Before you leave your pet with a sitter (whether the sitter is a pro or family/friend), go thru our Preventative checklist below!
- Is your pet wearing a collar with ID tags that are easy to read and up to date?
- Is your pet’s collar too loose? Use the “two finger” rule: Once the pet’s collar is fastened, you should be able to easily slide two fingers under the collar. When you slide the width of your two fingers between the collar and neck, the collar should feel snug, but not tight. You should not be able to slide your pet’s collar off his head, or your pet may end up slipping out of its collar.
- Leave a leash on the counter for the sitter to use any time your pet goes outside, even if the yard is fenced.
- Using an invisible fence system? Replace the batteries in your pet’s invisible fence collar.
- Is your pet microchipped? Yes? Great! Is your pet’s microchip properly registered to you? Is your contact info up to date with the microchip company?
- Is your pet wearing a rabies tag? Call the county that provided the rabies tag, and ensure they have your current contact info in their system.
- Have an emergency contact list available for your sitter. Pets can often become stressed and anxiety ridden when their family goes on vacation. A pet that never runs off can suddenly become a flight risk. Walk thru your expectations should your pet run off, i.e. how soon do you wish to be notified? Should the sitter call any local family or friends who know the pet well to help search? Ensure that there is a mutual understanding that should your pet go missing, your expectation is to be contacted immediately.
- Review do’s and don’ts for pet sitter, i.e. no car rides for pet, pet’s allergies, any potential habits that your pet has (i.e. breaking into things, food party in the pantry, jumping the fence, etc.)
Considerations for selecting a pet sitter
Heading out for a trip and need to find someone to watch your pet? Pet sitters do so much more than let your pet out to potty and provide feedings. They become the stand-in caretaker for your pet while you are not at home. Even the best natured pet can develop some anxiety when left with a person that is familiar to them. From their perspective, the most important being(s) have suddenly disappeared from their eyes.

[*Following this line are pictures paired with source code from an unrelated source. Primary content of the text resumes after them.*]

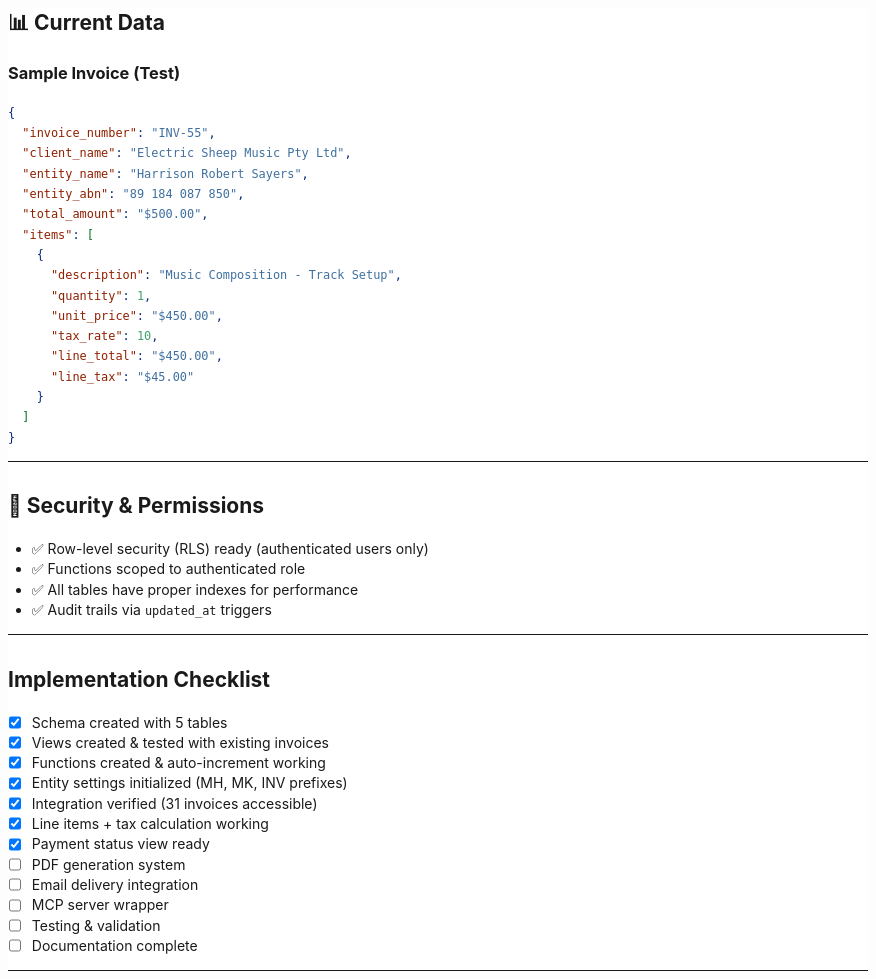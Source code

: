 
## 📊 Current Data

### Sample Invoice (Test)
```json
{
  "invoice_number": "INV-55",
  "client_name": "Electric Sheep Music Pty Ltd",
  "entity_name": "Harrison Robert Sayers",
  "entity_abn": "89 184 087 850",
  "total_amount": "$500.00",
  "items": [
    {
      "description": "Music Composition - Track Setup",
      "quantity": 1,
      "unit_price": "$450.00",
      "tax_rate": 10,
      "line_total": "$450.00",
      "line_tax": "$45.00"
    }
  ]
}
```

---

## 🔐 Security & Permissions

- ✅ Row-level security (RLS) ready (authenticated users only)
- ✅ Functions scoped to authenticated role
- ✅ All tables have proper indexes for performance
- ✅ Audit trails via `updated_at` triggers

---

## Implementation Checklist

- [x] Schema created with 5 tables
- [x] Views created & tested with existing invoices
- [x] Functions created & auto-increment working
- [x] Entity settings initialized (MH, MK, INV prefixes)
- [x] Integration verified (31 invoices accessible)
- [x] Line items + tax calculation working
- [x] Payment status view ready
- [ ] PDF generation system
- [ ] Email delivery integration
- [ ] MCP server wrapper
- [ ] Testing & validation
- [ ] Documentation complete

---
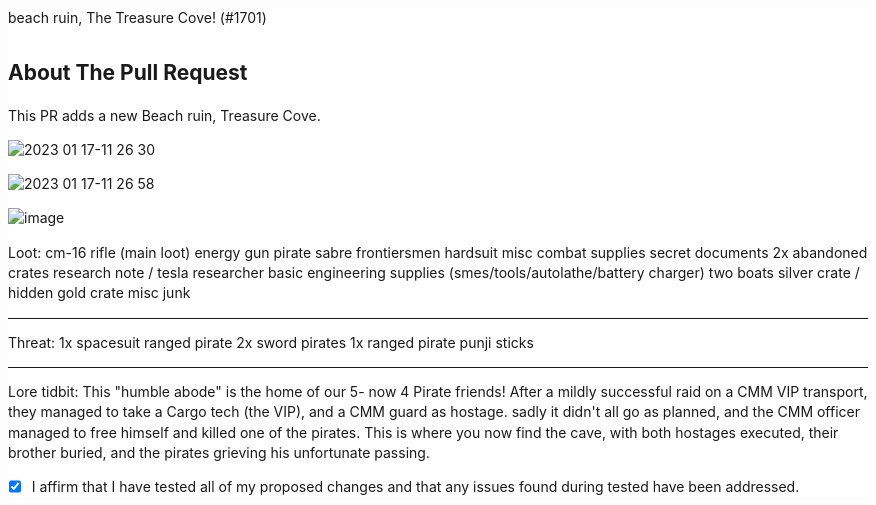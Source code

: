 beach ruin, The Treasure Cove! (#1701)




## About The Pull Request
This PR adds a new Beach ruin, Treasure Cove. 

![2023 01 17-11 26
30](https://user-images.githubusercontent.com/79304582/212874736-b17917a5-876e-4a7a-a073-1581cc394b8e.png)

![2023 01 17-11 26
58](https://user-images.githubusercontent.com/79304582/212874824-9a161419-b751-41d2-a82d-e50f06981025.png)


![image](https://user-images.githubusercontent.com/79304582/212879021-bcdc2238-b50b-48c2-9cd0-d17cccbd50dc.png)

Loot: 
cm-16 rifle (main loot)
energy gun
pirate sabre
frontiersmen hardsuit
misc combat supplies
secret documents
2x abandoned crates
research note / tesla researcher
basic engineering supplies (smes/tools/autolathe/battery charger)
two boats
silver crate / hidden gold crate
misc junk
______
Threat: 
1x spacesuit ranged pirate
2x sword pirates
1x ranged pirate
punji sticks
_____

Lore tidbit:
This "humble abode" is the home of our 5- now 4 Pirate friends! After a
mildly successful raid on a CMM VIP transport, they managed to take a
Cargo tech (the VIP), and a CMM guard as hostage. sadly it didn't all go
as planned, and the CMM officer managed to free himself and killed one
of the pirates. This is where you now find the cave, with both hostages
executed, their brother buried, and the pirates grieving his unfortunate
passing.




- [x] I affirm that I have tested all of my proposed changes and that
any issues found during tested have been addressed.


[aarch64-compare-ofborg]: https://github.com/NixOS/nixpkgs/pull/209870/checks?check_run_id=10662822938
[amd64-compare-ofborg]: https://github.com/NixOS/nixpkgs/pull/209870/checks?check_run_id=10662825857
[nonexistent sysroot]: https://github.com/NixOS/nixpkgs/pull/210004
[versioned directory]: https://github.com/NixOS/nixpkgs/pull/209054
[`user-defined-trusted-dirs`]: https://sourceware.org/legacy-ml/libc-help/2013-11/msg00026.html
[comment in guix]: https://github.com/guix-mirror/guix/blob/5e4ec8218142eee8e6e148e787381a5ef891c5b1/gnu/packages/gcc.scm#L253
[mentioned]: https://github.com/NixOS/nixpkgs/pull/210112#issuecomment-1379608483
[crisis]: https://github.com/NixOS/nixpkgs/issues/108305
[foreign]: https://github.com/NixOS/nixpkgs/pull/170857#issuecomment-1170558348
[static lib{mpfr,mpc,gmp,isl}.a hack]: https://github.com/NixOS/nixpkgs/blob/2f1948af9c984ebb82dfd618e67dc949755823e2/pkgs/stdenv/linux/default.nix#L380
[1]: https://lore.kernel.org/all/YLeot94yAaM4xbMY@gmail.com/
[2]: https://lore.kernel.org/all/20220510221333.2770571-1-robh@kernel.org/
[3]: https://lists.gnu.org/archive/html/help-make/2021-06/msg00001.html
[4]: https://www.cons.org/cracauer/sigint.html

To keep your beloved pet comfortable and at ease while you are gone, think about the following needs for your pet:
- When introducing your pet to a potential pet sitter, watch your pet’s reaction. If your pet snubs the sitter, chances are they may develop a higher level of anxiety while you are gone. If your pet demonstrates a relaxed body language, that’s a good sign!
- Interview the pet sitter! It’s ok to ask questions. Ask for references, and follow through with the reference checks. How do they handle emergency situations? What does the pet sitter consider an emergency vs non-emergency? Does this align with your expectations?
- Ask the pet sitter about what you and your pet can expect from them, i.e. will there be daily walks? Will there be play time? Cuddles? Remember, the happier your pet is while you are gone, the more relaxed your pet will be and hopefully it will be a fun vacation for the pet too! If your pet associates your vacation with fun time, trust us, your pet will be a happy, exhausted pet when you return.
- Hiring someone new? Allow your pet to meet ‘n greet with the sitter in advance of your vacation. After all, how would you do being left with a stranger, all new smells, and mom/dad nowhere to be found?
- Will the pet sitter use the leash at all times, even within the fenced yard? Safety and prevention is well worth avoiding an accident where a beloved fur baby goes missing.
- Leaving your pet at someone else’s home? Take some personal items that contain your scent to the location. Anything you can do to help your pet feel secure will be well worth it!